Great YouTube video on how to catch a real wave.

An advanced wave catching video for riding real waves.

If you are interested in Surf Lessons, see my Home Page

If you would like to ask questions, feel free to email me.  markap12 at gmail.com

Learn to Surf The Short Board

Surfing the Short Board

surfing the short board

Learn surfing the short board by honing the basics into greater precision. The short board is an advancement that necessitates more physical skills, better techniques, and more experience. 

Lower volume surf boards create three new physical demands. Paddling them is more work and longer sessions require more stamina that paddling high volume boards. The body has to be in advanced surfing physical condition to execute the pop up. This will include flexibility, upper body strength and core strength.

Surfing the short board requires that the pop up is smooth, swift, and accurate. Gone are the days when you can crawl up on the board like on a soft top. The lower volume won’t tolerate any imbalance.

Short Board Experience

Surfing the short board requires the experience of reading waves. Foam waves give a wide window in time to paddle and receive the impact. A short board needs the arc of a real wave and the window is a few seconds. The secret is paddling in front of the wave and allowing it to come under the board. Then a few powerful strokes will usually propel the board down the face.

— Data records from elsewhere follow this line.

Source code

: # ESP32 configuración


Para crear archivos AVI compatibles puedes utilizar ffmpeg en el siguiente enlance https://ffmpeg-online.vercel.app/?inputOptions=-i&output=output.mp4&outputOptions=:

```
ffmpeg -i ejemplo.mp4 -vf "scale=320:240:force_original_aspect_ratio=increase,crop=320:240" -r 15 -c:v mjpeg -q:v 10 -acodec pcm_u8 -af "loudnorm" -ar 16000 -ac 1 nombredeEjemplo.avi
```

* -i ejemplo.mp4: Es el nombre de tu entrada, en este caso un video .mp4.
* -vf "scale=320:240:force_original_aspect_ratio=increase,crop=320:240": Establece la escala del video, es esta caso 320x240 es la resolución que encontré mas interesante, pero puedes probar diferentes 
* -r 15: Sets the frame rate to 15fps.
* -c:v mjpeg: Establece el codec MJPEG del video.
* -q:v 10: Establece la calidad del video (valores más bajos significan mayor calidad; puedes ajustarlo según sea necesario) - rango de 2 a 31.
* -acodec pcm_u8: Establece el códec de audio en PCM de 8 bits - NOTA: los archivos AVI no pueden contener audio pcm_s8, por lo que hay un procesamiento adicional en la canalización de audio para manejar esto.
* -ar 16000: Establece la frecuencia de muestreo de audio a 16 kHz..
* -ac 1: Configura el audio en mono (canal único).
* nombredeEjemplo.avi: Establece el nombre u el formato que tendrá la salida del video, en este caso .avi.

Riding the short board requires a new understanding of weight placement between the middle of the board and over the fins. In accelerating, and carving, the weight on the board changes from middle to rear. Watching how to videos is one way to get the idea and as techniques are practiced, videos keep delivering more meaning.

The size of the short boards can vary tremendously. They can retain the high volume width and thickness to make them easier to ride. They can get thin and narrow to change the performance dynamics. They can be shaped to ride small waves or big steeper waves. You can find your level and enjoyment and then get the right board.

Learning surfing the short board only begins the adventure.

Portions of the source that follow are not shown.